-- Opening Marker --

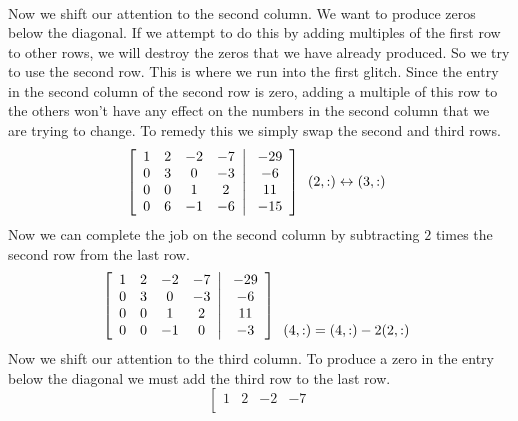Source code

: \begin{example}
{\[\begin{array}{c}
\end{array}
\]
Now we shift our attention to the second column. We want to produce
zeros below the diagonal. If we attempt to do this by adding multiples
of the first row to other rows, we will destroy the zeros that we have
already produced. So we try to use the second row. This is where we
run into the first glitch. Since the entry in the second column of the second row
is zero, adding a multiple of this row to the others won't have any
effect on the numbers in the second column that we are trying to
change. To remedy this we simply swap the second and third rows.
\[
\left[
\begin{array}{cccc}
1&2&-2&-7 \\
0&3&0&-3 \\
0&0&1&2 \\
0&6&-1&-6
\end{array} \right| \left.
\begin{array}{c}
-29 \\ -6 \\ 11 \\ -15 
\end{array}
\right]
\begin{array}{c} 
 \\(2,:)\leftrightarrow(3,:)\\ \hfill
\end{array}
\]
Now we can complete the job on the second column by subtracting $2$
times the second row from the last row.
\[
\left[
\begin{array}{cccc}
1&2&-2&-7 \\
0&3&0&-3 \\
0&0&1&2 \\
0&0&-1&0
\end{array} \right| \left.
\begin{array}{c}
-29 \\ -6 \\ 11 \\ -3 
\end{array}
\right]
\begin{array}{c} 
 \\ \\ \\ (4,:)=(4,:)-2(2,:) \hfill
\end{array}
\]
Now we shift our attention to the third column. To produce a zero in the
entry below the diagonal we must add the third row to the last row.
\[
\left[
\begin{array}{cccc}
1&2&-2&-7 \\

\end{array}\]}
\end{example}
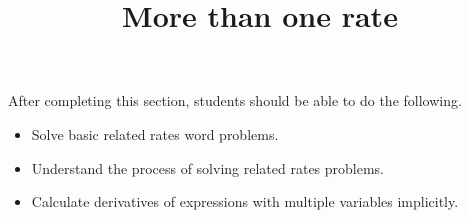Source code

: \documentclass{ximera}
\title{More than one rate}
\begin{document}
\begin{abstract}
\end{abstract}

\maketitle

\begin{sectionOutcomes}

After completing this section, students should be able to do the following.

\begin{itemize}
\item Solve basic related rates word problems.
\item Understand the process of solving related rates problems.
\item Calculate derivatives of expressions with multiple variables implicitly.
\end{itemize}

\end{sectionOutcomes}
\end{document}
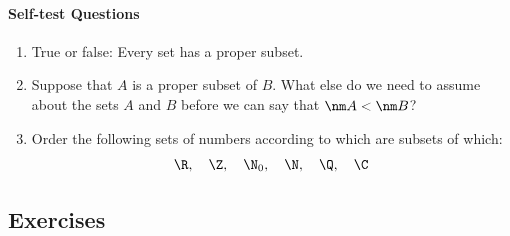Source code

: \paragraph{Self-test Questions}

\begin{enumerate}
  \item True or false: Every set has a proper subset.
  \item Suppose that $A$ is a proper subset of $B$. What else do we need to assume about the sets $A$ and $B$ before we can say that $\nm A<\nm B$?
  \item Order the following sets of numbers according to which are subsets of which:
  \[\R,\quad \Z,\quad \N_0,\quad \N,\quad \Q,\quad \C\]
\end{enumerate}

\subsection*{Exercises}

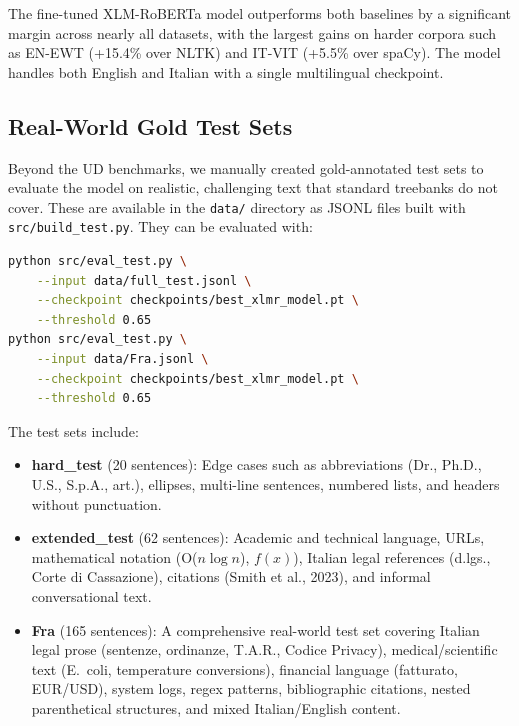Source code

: \documentclass[11pt,a4paper]{article}
\begin{document}
The fine-tuned XLM-RoBERTa model outperforms both baselines by a
significant margin across nearly all datasets, with the largest gains on harder corpora
such as EN-EWT (+15.4\% over NLTK) and IT-VIT (+5.5\% over spaCy). The model
handles both English and Italian with a single multilingual checkpoint.

\subsection{Real-World Gold Test Sets}

Beyond the UD benchmarks, we manually created gold-annotated test sets to evaluate
the model on realistic, challenging text that standard treebanks do not cover.
These are available in the \texttt{data/} directory as JSONL files built with
\texttt{src/build\_test.py}. They can be evaluated with:

\begin{lstlisting}[language=bash]
python src/eval_test.py \
    --input data/full_test.jsonl \
    --checkpoint checkpoints/best_xlmr_model.pt \
    --threshold 0.65
python src/eval_test.py \
    --input data/Fra.jsonl \
    --checkpoint checkpoints/best_xlmr_model.pt \
    --threshold 0.65
\end{lstlisting}

The test sets include:

\begin{itemize}[nosep]
  \item \textbf{hard\_test} (20 sentences): Edge cases such as abbreviations
        (Dr., Ph.D., U.S., S.p.A., art.), ellipses, multi-line sentences,
        numbered lists, and headers without punctuation.
  \item \textbf{extended\_test} (62 sentences): Academic and technical language,
        URLs, mathematical notation (O($n \log n$), $f(x)$), Italian legal
        references (d.lgs., Corte di Cassazione), citations (Smith et al., 2023),
        and informal conversational text.
  \item \textbf{Fra} (165 sentences): A comprehensive real-world test set covering
        Italian legal prose (sentenze, ordinanze, T.A.R., Codice Privacy),
        medical/scientific text (E.\ coli, temperature conversions), financial
        language (fatturato, EUR/USD), system logs, regex patterns, bibliographic
        citations, nested parenthetical structures, and mixed Italian/English content.
\end{itemize}
\end{document}
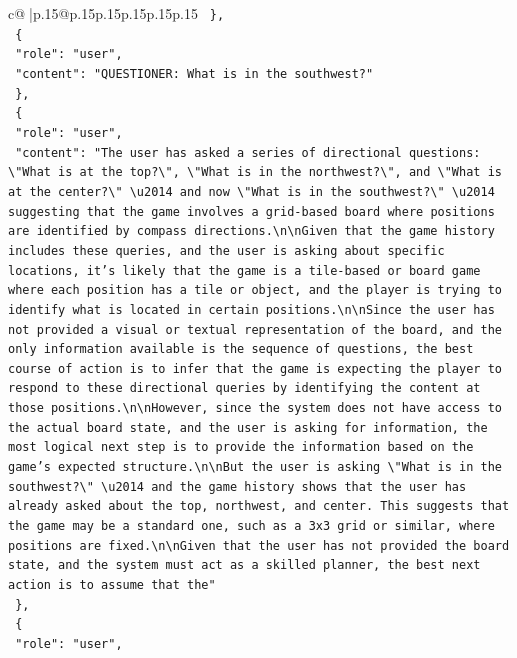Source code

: \documentclass{article}
\begin{document}
{\begin{supertabular}{c@{$\;$}|p{.15\linewidth}@{}p{.15\linewidth}p{.15\linewidth}p{.15\linewidth}p{.15\linewidth}p{.15\linewidth}}
{{{\texttt{  \},} \\
\texttt{  \{} \\
\texttt{    "role": "user",} \\
\texttt{    "content": "QUESTIONER: What is in the southwest?"} \\
\texttt{  \},} \\
\texttt{  \{} \\
\texttt{    "role": "user",} \\
\texttt{    "content": "The user has asked a series of directional questions: \textbackslash{}"What is at the top?\textbackslash{}", \textbackslash{}"What is in the northwest?\textbackslash{}", and \textbackslash{}"What is at the center?\textbackslash{}" \textbackslash{}u2014 and now \textbackslash{}"What is in the southwest?\textbackslash{}" \textbackslash{}u2014 suggesting that the game involves a grid{-}based board where positions are identified by compass directions.\textbackslash{}n\textbackslash{}nGiven that the game history includes these queries, and the user is asking about specific locations, it's likely that the game is a tile{-}based or board game where each position has a tile or object, and the player is trying to identify what is located in certain positions.\textbackslash{}n\textbackslash{}nSince the user has not provided a visual or textual representation of the board, and the only information available is the sequence of questions, the best course of action is to infer that the game is expecting the player to respond to these directional queries by identifying the content at those positions.\textbackslash{}n\textbackslash{}nHowever, since the system does not have access to the actual board state, and the user is asking for information, the most logical next step is to provide the information based on the game's expected structure.\textbackslash{}n\textbackslash{}nBut the user is asking \textbackslash{}"What is in the southwest?\textbackslash{}" \textbackslash{}u2014 and the game history shows that the user has already asked about the top, northwest, and center. This suggests that the game may be a standard one, such as a 3x3 grid or similar, where positions are fixed.\textbackslash{}n\textbackslash{}nGiven that the user has not provided the board state, and the system must act as a skilled planner, the best next action is to assume that the"} \\
\texttt{  \},} \\
\texttt{  \{} \\
\texttt{    "role": "user",} \\
}}}
\end{supertabular}}
\end{document}
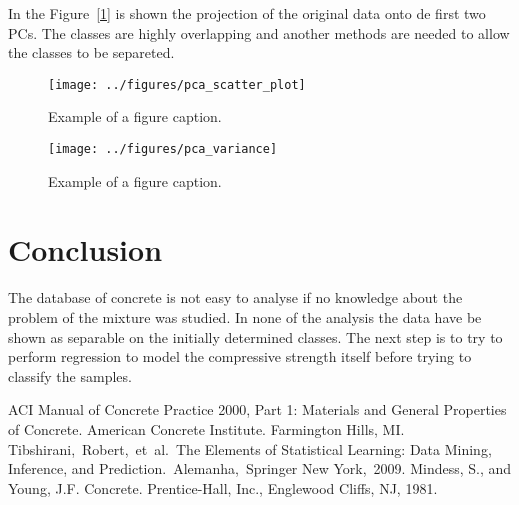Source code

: \documentclass[conference]{IEEEtran}
\begin{document}
In the Figure~[\ref{pca_scatter_plot}] is shown the projection of the original data onto de first two PCs. The classes are highly overlapping and another methods are needed to allow the classes to be separeted.

\begin{figure}[htbp]
\centerline{\texttt{[image: ../figures/pca\_scatter\_plot]}}
\caption{Example of a figure caption.}
\label{pca_scatter_plot}
\end{figure}

\begin{figure}[htbp]
\centerline{\texttt{[image: ../figures/pca\_variance]}}
\caption{Example of a figure caption.}
\label{pca_variance}
\end{figure}

\section{Conclusion}\label{conclusions}

The database of concrete is not easy to analyse if no knowledge about the problem of the mixture was studied. In none of the analysis the data have be shown as separable on the initially determined classes. The next step is to try to perform regression to model the compressive strength itself before trying to classify the samples.

\begin{thebibliography}{00}
 ACI Manual of Concrete Practice 2000, Part 1: Materials and General Properties of Concrete.  American Concrete Institute.  Farmington Hills, MI.
 Tibshirani, Robert, et al. The Elements of  Statistical Learning:  Data Mining, Inference, and Prediction. Alemanha, Springer New York, 2009.
 Mindess, S., and Young, J.F. Concrete. Prentice-Hall, Inc., Englewood Cliffs, NJ, 1981.
\end{thebibliography}
\end{document}
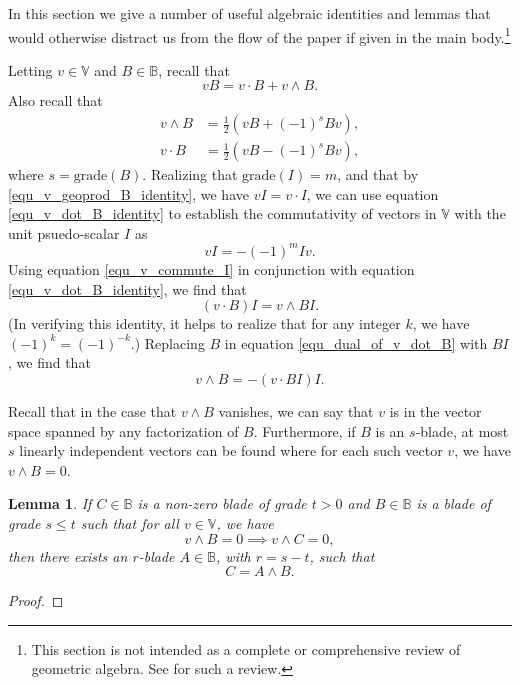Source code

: \documentclass{birkjour}
\newtheorem{lem}[thm]{Lemma}
\theoremstyle{definition}
\theoremstyle{remark}
\numberwithin{equation}{section}
\newcommand{\B}{\mathbb{B}}
\newcommand{\V}{\mathbb{V}}
\newcommand{\grade}{\mbox{grade}}
\begin{document}
In this section we give a number of useful algebraic identities and lemmas that would
otherwise distract us from the flow of the paper if given in the main body.\footnote{This
section is not intended as a complete or comprehensive review of geometric algebra.
See \cite{} for such a review.}

Letting $v\in\V$ and $B\in\B$, recall that
\begin{equation}\label{equ_v_geoprod_B_identity}
vB = v\cdot B+v\wedge B.
\end{equation}
Also recall that
\begin{align}
v\wedge B &= \frac{1}{2}(vB+(-1)^sBv),\label{equ_v_wedge_B_identity} \\
v\cdot B &= \frac{1}{2}(vB-(-1)^sBv),\label{equ_v_dot_B_identity}
\end{align}
where $s=\grade(B)$.
Realizing that $\grade(I)=m$, and that by \eqref{equ_v_geoprod_B_identity}, we have $vI=v\cdot I$, we can use
equation \eqref{equ_v_dot_B_identity} to establish the commutativity of vectors in $\V$ with the unit psuedo-scalar $I$ as
\begin{equation}\label{equ_v_commute_I}
vI = -(-1)^mIv.
\end{equation}
Using equation \eqref{equ_v_commute_I} in conjunction with equation \eqref{equ_v_dot_B_identity}, we find that
\begin{equation}\label{equ_dual_of_v_dot_B}
(v\cdot B)I = v\wedge BI.
\end{equation}
(In verifying this identity, it helps to realize that for any integer $k$, we have $(-1)^k=(-1)^{-k}$.)
Replacing $B$ in equation \eqref{equ_dual_of_v_dot_B} with $BI$, we find that
\begin{equation}\label{equ_dual_of_v_dot_dual_B}
v\wedge B = -(v\cdot BI)I.
\end{equation}

Recall that in the case that $v\wedge B$ vanishes, we can say that $v$ is
in the vector space spanned by any factorization of $B$.  Furthermore,
if $B$ is an $s$-blade, at most $s$ linearly independent vectors can be
found where for each such vector $v$, we have $v\wedge B=0$.

\begin{lem}
If $C\in\B$ is a non-zero blade of grade $t>0$ and $B\in\B$ is a blade
of grade $s\leq t$ such that for all $v\in\V$, we have
\begin{equation*}
v\wedge B=0\implies v\wedge C=0,
\end{equation*}
then there exists an $r$-blade $A\in\B$, with $r=s-t$, such that
\begin{equation*}
C = A\wedge B.
\end{equation*}
\end{lem}
\begin{proof}
\end{proof}
\end{document}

-- Closing Marker --

* **Exercise instructions**
Up in the listing, locate the line with "effect on the"; print it and every line after it down to the line with "Order the following", which is included too. Skip the pictures.

* **Problem solution**
effect on the numbers in the second column that we are trying to
change. To remedy this we simply swap the second and third rows.
\[
\left[
\begin{array}{cccc}
1&2&-2&-7 \\
0&3&0&-3 \\
0&0&1&2 \\
0&6&-1&-6
\end{array} \right| \left.
\begin{array}{c}
-29 \\ -6 \\ 11 \\ -15 
\end{array}
\right]
\begin{array}{c} 
 \\(2,:)\leftrightarrow(3,:)\\ \hfill
\end{array}
\]
Now we can complete the job on the second column by subtracting $2$
times the second row from the last row.
\[
\left[
\begin{array}{cccc}
1&2&-2&-7 \\
0&3&0&-3 \\
0&0&1&2 \\
0&0&-1&0
\end{array} \right| \left.
\begin{array}{c}
-29 \\ -6 \\ 11 \\ -3 
\end{array}
\right]
\begin{array}{c} 
 \\ \\ \\ (4,:)=(4,:)-2(2,:) \hfill
\end{array}
\]
Now we shift our attention to the third column. To produce a zero in the
entry below the diagonal we must add the third row to the last row.
\[
\left[
\begin{array}{cccc}
1&2&-2&-7 \\

\end{array}\]}
\end{example}
Source code

: \documentclass{ximera}
\title{More than one rate}
\begin{document}
\begin{abstract}
\end{abstract}

\maketitle

\begin{sectionOutcomes}

After completing this section, students should be able to do the following.

\begin{itemize}
\item Solve basic related rates word problems.
\item Understand the process of solving related rates problems.
\item Calculate derivatives of expressions with multiple variables implicitly.
\end{itemize}

\end{sectionOutcomes}
\end{document}
Source code

: \paragraph{Self-test Questions}

\begin{enumerate}
  \item True or false: Every set has a proper subset.
  \item Suppose that $A$ is a proper subset of $B$. What else do we need to assume about the sets $A$ and $B$ before we can say that $\nm A<\nm B$?
  \item Order the following sets of numbers according to which are subsets of which:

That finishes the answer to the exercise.